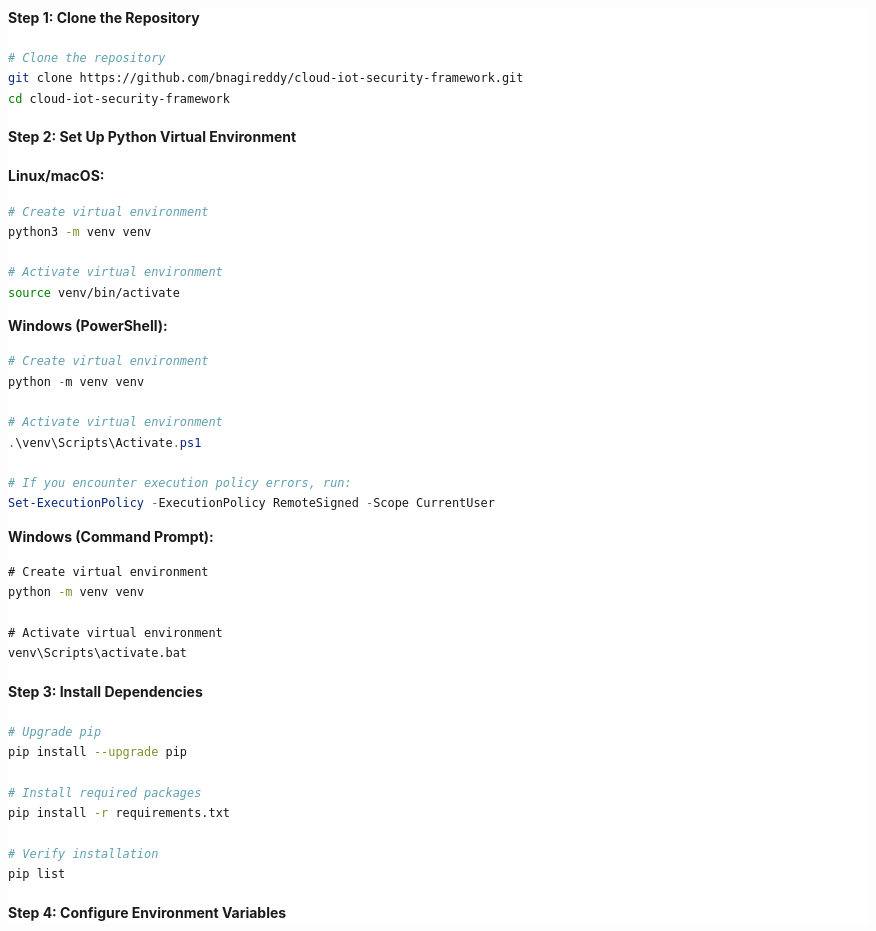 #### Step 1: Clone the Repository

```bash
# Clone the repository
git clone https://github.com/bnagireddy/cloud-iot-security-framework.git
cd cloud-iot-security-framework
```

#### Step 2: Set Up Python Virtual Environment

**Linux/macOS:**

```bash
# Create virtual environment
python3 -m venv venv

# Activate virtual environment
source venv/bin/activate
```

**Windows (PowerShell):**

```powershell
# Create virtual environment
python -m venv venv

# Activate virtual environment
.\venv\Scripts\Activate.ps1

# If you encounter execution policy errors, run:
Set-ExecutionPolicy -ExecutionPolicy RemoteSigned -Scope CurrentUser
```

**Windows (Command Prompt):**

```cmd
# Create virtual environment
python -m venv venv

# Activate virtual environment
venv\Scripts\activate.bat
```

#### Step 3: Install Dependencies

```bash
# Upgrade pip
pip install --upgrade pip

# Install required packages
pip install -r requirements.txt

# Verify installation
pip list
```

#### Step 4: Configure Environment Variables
* * *
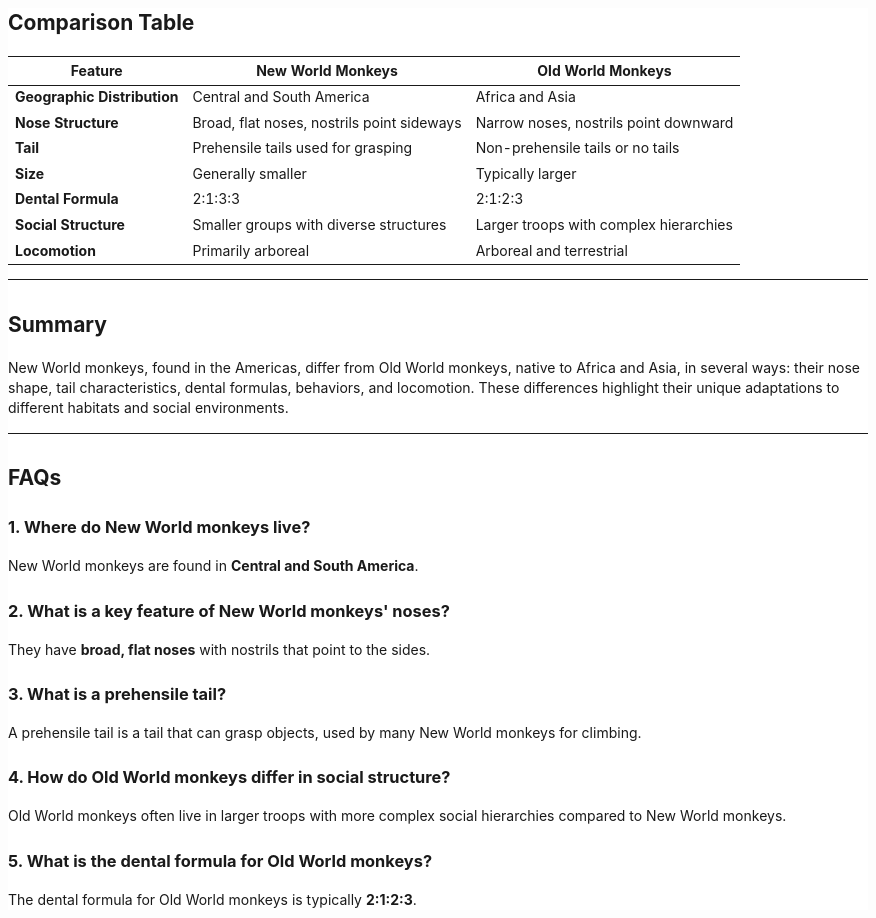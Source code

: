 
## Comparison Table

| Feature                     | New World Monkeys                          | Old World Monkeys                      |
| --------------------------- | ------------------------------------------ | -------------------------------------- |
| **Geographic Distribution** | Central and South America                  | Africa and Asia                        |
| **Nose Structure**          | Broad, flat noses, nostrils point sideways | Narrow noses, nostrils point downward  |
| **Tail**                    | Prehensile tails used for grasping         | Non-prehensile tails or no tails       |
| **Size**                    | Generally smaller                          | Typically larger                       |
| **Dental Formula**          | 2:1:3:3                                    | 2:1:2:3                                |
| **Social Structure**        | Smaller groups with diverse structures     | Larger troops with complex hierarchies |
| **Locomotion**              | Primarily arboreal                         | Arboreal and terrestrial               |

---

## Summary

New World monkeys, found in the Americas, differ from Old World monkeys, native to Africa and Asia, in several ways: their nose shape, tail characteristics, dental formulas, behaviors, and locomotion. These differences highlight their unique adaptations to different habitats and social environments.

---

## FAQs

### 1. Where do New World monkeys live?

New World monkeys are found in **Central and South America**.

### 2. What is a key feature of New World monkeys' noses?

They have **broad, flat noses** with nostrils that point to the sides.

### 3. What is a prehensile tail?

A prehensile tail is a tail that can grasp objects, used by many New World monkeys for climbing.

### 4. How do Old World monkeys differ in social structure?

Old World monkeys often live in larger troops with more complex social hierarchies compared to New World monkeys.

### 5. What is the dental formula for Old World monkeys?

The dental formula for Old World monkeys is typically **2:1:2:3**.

Task objective:
All lines above between those holding "### 2. What" and "The dental formula for Old World monkeys is", inclusive, must be set down unchanged, and no other line may be included.

Output below:
### 2. What is a key feature of New World monkeys' noses?

They have **broad, flat noses** with nostrils that point to the sides.

### 3. What is a prehensile tail?

A prehensile tail is a tail that can grasp objects, used by many New World monkeys for climbing.

### 4. How do Old World monkeys differ in social structure?

Old World monkeys often live in larger troops with more complex social hierarchies compared to New World monkeys.

### 5. What is the dental formula for Old World monkeys?

The dental formula for Old World monkeys is typically **2:1:2:3**.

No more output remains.